◆ WORK INSTRUCTIONS:
Find the lines below that include the word "Tree" and report how many there are, with no other text.

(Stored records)
--------------------------------------------------

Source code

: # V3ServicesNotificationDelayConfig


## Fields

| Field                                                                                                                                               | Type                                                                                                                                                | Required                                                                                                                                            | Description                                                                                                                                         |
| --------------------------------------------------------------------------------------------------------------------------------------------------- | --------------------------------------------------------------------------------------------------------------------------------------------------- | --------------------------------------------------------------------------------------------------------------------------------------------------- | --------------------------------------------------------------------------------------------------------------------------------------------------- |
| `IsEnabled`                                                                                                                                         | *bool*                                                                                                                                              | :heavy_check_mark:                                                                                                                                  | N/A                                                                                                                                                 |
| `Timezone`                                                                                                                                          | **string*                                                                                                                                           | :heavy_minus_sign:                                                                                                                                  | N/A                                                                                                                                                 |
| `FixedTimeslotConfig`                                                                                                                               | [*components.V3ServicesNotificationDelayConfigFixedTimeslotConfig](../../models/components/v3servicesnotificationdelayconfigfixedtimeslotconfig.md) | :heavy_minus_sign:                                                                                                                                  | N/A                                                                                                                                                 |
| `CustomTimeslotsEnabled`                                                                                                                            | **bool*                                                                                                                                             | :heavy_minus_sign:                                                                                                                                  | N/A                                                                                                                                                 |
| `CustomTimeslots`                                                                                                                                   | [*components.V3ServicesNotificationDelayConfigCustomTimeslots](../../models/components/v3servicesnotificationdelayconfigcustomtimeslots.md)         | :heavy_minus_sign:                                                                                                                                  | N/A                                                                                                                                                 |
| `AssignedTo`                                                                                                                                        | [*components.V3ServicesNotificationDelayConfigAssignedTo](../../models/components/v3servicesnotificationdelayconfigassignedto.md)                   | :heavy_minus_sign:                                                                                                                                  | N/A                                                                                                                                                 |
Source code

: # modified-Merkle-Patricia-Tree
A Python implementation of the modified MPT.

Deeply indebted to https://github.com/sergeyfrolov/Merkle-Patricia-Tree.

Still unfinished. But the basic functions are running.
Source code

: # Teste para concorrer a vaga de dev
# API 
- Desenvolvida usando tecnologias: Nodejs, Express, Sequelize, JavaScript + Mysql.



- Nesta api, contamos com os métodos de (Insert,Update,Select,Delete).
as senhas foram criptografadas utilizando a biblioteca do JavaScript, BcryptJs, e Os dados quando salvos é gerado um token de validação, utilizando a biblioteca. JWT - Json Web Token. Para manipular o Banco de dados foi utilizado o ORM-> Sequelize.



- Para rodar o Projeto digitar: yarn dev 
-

--------------------------------------------------

◆ EXPECTED OUTPUT:
2